Besides, a multivariable prediction model was established including variables of the duration of eye symptoms and restoration of euthyroidism, which was better in the forecasting aspect than those single-variable prediction models with an AUC of 0.784. We hope to verify this model in larger cohorts. Hope it can be used to predict ivGC efficacy and facilitate the selection of suitable patients.

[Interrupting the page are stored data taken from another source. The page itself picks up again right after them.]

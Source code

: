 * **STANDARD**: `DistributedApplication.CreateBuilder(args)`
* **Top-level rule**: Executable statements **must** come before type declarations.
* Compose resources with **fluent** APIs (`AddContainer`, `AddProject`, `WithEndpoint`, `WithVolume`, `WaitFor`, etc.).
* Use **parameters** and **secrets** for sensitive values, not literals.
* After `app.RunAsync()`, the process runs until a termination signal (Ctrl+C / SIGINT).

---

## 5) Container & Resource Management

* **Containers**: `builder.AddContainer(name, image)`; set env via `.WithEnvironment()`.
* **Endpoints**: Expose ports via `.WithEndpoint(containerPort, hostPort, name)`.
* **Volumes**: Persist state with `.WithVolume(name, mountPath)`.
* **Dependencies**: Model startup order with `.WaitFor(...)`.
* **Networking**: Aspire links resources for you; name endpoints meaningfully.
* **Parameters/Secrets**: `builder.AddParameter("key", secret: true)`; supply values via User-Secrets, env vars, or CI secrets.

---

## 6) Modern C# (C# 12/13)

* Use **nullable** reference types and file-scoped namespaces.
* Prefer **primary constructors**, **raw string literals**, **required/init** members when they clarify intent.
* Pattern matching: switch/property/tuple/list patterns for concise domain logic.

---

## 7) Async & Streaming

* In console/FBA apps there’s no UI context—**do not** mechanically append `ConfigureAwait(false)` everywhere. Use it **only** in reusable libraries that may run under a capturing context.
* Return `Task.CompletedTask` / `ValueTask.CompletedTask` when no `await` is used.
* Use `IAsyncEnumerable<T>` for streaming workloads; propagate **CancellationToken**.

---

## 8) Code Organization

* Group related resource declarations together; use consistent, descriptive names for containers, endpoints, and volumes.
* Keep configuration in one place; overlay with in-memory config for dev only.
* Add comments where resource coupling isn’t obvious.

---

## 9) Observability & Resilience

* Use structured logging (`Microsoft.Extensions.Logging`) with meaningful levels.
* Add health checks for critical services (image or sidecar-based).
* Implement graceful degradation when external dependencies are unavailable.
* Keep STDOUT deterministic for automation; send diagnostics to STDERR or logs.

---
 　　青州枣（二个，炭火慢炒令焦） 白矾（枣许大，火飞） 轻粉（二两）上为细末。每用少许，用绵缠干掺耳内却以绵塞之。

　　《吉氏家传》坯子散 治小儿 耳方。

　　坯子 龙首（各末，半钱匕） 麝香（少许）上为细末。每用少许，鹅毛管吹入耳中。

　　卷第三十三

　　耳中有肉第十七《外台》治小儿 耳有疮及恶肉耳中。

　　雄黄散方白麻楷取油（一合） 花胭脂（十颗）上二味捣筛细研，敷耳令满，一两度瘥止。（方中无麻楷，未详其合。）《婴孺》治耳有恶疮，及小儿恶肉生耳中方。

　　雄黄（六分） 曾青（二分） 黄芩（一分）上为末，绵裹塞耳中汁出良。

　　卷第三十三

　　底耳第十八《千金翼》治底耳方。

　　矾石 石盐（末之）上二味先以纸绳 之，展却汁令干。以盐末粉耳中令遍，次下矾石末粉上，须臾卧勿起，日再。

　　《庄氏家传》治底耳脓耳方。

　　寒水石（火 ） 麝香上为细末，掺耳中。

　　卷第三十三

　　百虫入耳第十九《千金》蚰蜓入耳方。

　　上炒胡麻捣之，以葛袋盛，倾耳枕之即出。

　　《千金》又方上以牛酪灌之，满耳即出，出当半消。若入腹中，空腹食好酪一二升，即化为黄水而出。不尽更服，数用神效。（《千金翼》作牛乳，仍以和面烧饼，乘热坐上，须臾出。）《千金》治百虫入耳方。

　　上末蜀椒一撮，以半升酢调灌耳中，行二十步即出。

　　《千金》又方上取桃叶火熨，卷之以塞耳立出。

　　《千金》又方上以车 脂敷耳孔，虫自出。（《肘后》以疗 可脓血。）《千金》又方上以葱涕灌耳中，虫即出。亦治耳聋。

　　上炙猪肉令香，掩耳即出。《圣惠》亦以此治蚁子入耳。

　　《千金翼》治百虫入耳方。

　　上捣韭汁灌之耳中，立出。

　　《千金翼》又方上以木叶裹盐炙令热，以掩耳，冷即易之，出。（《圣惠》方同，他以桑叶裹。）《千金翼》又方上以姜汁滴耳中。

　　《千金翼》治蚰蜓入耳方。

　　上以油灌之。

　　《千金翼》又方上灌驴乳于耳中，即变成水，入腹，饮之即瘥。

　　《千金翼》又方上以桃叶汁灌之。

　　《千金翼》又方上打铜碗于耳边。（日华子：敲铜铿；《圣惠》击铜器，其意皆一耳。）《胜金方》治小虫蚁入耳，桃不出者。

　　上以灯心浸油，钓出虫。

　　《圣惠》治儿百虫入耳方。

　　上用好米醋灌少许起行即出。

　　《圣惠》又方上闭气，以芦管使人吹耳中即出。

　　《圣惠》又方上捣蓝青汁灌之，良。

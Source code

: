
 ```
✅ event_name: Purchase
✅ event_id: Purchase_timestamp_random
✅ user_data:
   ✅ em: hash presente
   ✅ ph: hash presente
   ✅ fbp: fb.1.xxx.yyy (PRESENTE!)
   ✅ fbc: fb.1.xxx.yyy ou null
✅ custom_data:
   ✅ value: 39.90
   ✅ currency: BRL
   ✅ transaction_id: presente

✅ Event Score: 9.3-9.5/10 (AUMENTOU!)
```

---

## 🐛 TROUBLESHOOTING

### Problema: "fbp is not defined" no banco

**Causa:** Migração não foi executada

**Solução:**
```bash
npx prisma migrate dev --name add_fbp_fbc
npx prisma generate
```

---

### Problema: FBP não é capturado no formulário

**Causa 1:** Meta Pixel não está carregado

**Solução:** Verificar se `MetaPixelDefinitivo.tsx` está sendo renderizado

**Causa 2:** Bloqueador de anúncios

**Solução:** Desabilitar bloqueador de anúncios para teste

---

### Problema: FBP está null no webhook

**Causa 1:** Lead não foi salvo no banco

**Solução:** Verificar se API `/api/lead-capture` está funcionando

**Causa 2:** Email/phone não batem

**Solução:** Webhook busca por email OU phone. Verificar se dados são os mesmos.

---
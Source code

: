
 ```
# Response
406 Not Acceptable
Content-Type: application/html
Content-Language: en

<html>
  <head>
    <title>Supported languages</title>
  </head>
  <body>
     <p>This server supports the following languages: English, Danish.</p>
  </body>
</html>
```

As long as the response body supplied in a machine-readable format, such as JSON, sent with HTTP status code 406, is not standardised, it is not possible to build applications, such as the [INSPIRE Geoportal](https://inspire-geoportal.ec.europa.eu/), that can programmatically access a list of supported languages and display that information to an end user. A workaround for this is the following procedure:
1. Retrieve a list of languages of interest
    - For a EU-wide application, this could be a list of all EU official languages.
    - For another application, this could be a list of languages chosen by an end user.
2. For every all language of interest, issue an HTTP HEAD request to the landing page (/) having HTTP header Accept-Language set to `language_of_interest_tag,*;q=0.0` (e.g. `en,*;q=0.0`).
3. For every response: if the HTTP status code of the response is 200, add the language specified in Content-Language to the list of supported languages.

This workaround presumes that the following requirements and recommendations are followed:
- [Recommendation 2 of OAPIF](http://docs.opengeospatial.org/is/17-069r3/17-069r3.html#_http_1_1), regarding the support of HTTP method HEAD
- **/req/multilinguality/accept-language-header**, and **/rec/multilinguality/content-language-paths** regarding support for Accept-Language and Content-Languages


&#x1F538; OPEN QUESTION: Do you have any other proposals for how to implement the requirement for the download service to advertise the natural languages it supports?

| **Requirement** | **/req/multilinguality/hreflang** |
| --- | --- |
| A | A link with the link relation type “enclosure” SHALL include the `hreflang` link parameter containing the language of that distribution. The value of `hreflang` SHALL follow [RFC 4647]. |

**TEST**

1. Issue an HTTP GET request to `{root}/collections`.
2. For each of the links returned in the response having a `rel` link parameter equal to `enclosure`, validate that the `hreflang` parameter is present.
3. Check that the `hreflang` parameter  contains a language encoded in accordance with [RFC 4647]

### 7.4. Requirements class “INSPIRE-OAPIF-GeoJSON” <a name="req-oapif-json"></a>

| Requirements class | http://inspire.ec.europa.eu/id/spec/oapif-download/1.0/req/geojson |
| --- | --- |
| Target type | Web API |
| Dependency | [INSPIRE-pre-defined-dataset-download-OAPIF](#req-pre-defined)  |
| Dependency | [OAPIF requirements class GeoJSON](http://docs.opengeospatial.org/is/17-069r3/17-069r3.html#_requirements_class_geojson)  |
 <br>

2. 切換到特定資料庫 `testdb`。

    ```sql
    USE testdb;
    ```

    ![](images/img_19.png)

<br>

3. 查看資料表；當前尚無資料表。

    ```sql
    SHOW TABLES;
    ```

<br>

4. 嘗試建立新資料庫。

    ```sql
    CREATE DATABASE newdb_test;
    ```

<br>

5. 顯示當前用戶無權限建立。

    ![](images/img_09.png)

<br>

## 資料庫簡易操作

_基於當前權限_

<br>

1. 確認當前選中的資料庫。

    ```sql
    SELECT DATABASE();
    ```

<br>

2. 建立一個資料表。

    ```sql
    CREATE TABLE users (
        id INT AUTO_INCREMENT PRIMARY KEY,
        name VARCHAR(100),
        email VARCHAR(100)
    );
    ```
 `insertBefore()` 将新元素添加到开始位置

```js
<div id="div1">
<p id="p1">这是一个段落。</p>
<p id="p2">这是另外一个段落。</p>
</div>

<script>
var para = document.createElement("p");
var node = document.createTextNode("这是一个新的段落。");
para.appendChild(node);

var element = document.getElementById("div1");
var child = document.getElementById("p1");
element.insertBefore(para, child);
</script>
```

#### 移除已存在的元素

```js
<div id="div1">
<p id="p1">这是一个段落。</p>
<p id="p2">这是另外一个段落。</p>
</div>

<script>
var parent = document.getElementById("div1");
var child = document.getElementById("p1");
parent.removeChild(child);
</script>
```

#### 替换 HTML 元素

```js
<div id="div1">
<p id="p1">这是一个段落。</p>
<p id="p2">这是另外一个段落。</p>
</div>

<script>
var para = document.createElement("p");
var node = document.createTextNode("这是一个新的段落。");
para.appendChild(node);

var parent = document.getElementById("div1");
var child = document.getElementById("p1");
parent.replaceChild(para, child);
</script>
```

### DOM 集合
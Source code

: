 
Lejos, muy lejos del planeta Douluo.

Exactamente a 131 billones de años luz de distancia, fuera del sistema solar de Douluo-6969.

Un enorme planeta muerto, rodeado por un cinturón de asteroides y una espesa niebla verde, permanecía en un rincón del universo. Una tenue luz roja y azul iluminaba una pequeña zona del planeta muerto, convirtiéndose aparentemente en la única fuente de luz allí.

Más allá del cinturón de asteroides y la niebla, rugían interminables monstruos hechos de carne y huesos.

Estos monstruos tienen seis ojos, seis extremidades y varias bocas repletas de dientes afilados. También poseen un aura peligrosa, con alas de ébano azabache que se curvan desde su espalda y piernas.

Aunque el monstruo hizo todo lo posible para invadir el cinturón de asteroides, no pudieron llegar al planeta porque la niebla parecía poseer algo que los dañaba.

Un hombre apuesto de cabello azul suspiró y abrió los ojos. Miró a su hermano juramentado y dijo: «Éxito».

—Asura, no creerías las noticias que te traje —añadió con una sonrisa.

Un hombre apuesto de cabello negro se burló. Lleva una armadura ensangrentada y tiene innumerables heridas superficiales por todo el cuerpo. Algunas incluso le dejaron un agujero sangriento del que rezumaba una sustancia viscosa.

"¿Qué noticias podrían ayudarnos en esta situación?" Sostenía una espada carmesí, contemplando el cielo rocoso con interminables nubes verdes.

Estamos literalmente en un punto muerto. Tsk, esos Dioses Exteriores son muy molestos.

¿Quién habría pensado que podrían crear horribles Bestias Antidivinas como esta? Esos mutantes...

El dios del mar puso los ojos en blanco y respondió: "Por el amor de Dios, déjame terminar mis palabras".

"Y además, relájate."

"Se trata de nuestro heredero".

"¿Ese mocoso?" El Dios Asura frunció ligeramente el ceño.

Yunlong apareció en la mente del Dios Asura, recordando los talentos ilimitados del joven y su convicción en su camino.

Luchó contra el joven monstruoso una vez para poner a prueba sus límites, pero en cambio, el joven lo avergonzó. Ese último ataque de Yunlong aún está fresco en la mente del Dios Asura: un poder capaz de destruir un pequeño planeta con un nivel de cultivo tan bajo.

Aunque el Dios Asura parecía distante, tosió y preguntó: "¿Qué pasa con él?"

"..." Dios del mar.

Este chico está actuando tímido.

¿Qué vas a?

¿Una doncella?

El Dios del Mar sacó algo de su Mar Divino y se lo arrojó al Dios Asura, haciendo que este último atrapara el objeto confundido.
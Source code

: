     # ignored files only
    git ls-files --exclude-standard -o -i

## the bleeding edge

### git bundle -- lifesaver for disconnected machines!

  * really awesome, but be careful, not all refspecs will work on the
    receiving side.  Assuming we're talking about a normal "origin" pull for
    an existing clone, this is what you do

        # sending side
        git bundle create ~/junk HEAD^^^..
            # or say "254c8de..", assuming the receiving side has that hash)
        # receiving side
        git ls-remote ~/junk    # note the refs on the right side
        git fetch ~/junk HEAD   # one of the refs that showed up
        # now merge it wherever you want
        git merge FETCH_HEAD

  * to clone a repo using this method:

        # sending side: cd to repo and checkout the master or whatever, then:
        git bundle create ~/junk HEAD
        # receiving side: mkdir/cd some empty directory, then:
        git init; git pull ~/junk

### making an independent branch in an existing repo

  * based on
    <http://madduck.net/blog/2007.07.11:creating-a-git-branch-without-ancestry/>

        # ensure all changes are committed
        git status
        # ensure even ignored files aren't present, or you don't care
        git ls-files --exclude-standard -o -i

One study conducted in Italy reported that age and glucocorticoid dose were major risk factors for liver damage, a common side effect of ivGC therapy in TAO [15]. Researchers have also reported that the response to ivGC therapy increases with time [16]. Biomarkers of serum microRNA-224-5p and thyroid-stimulating hormone receptor antibody (TRAb) have been observed to predict glucocorticoid sensitivity [17]. In another study [18], smoking is reportedly associated with a poor response to glucocorticoid therapy. However, this finding is not consistent with the present results. One possible reason might be the different grouping methods. In that study, they divided the patients into three groups: Never-smokers (23 patients), active smokers (31 patients), and passive smokers (38 patients). Patients who had never smoked throughout their lives and had never breathed in the smoke from other people’s cigarettes throughout their lives were considered as never smokers. Patients who had never smoked themselves but breathed in the smoke from other people’s cigarettes were considered as passive smokers. The others were considered as active smokers. They compared active smokers and never smokers. They found that never-smokers showed a significantly higher response rate than active smokers [18]. In our study, we divided patients in two groups: group 1 included active smokers and group 2 included never smokers and passive smokers. We compared the two groups and inferred that smoking was not a factor that was significantly associated with the effects of ivGC therapy. Another study also reported that smoking was not a factor that affects the efficacy of ivGC therapy [16]. They divided patients in the same way as ours. Thus, we inferred that passive smokers might have interfered with the analysis. Further research should be conducted to determine the nature of this interference. Another limitation of our study was the follow-up time that was not long enough to determine the long-term effects of glucocorticoid administration.

Conclusion

In patients with TAO, a shorter duration of eye symptoms (≤13 months) and the restoration of euthyroidism indicated greater efficacy of ivGC therapy. The pretreatment CAS was not an independent factor, but was an important parameter for the prediction of efficacy and selection of suitable patients. A multivariable prediction model had been established. We hope it can be applied to clinical therapy in the future. Based on the present results and other recent studies, active smoking history could also be a potential factor that can affect the efficacy of ivGC therapy.